━━ Source records ━━

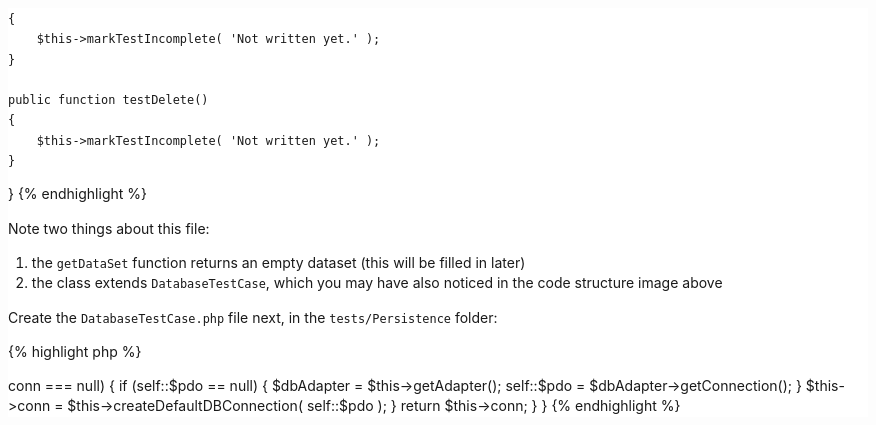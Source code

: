     {
        $this->markTestIncomplete( 'Not written yet.' );
    }

    public function testDelete()
    {
        $this->markTestIncomplete( 'Not written yet.' );
    }
}
{% endhighlight %}

Note two things about this file:  

1. the `getDataSet` function returns an empty dataset (this will be filled in later)
1. the class extends `DatabaseTestCase`, which you may have also noticed in the code structure image above
  
Create the `DatabaseTestCase.php` file next, in the `tests/Persistence` folder:

{% highlight php %}
<?php
namespace DatabaseTesting\Tests\Persistence;

use DatabaseTesting\Db\MysqlAdapter;

abstract class DatabaseTestCase extends \PHPUnit_Extensions_Database_TestCase
{
    // only instantiate adapter once per test
    static private $adapter = null;

    // only instantiate pdo once for test clean-up/fixture load
    static private $pdo = null;

    // only instantiate PHPUnit_Extensions_Database_DB_IDatabaseConnection once per test
    private $conn = null;

    final public function getAdapter()
    {
        if (self::$adapter == null) {
            self::$adapter = new MysqlAdapter( $GLOBALS['DB_DSN'], $GLOBALS['DB_USER'], $GLOBALS['DB_PASSWD'] );
        }

        return self::$adapter;
    }

    final public function getConnection()
    {
        if ($this->conn === null) {
            if (self::$pdo == null) {
                $dbAdapter = $this->getAdapter();
                self::$pdo = $dbAdapter->getConnection();
            }
            $this->conn = $this->createDefaultDBConnection( self::$pdo );
        }

        return $this->conn;
    }
}
{% endhighlight %}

━━━

> **Exercise details**: Filter the records for lines holding the string "Persistence". Copy each one.

> **Written response**:
Create the `DatabaseTestCase.php` file next, in the `tests/Persistence` folder:
namespace DatabaseTesting\Tests\Persistence;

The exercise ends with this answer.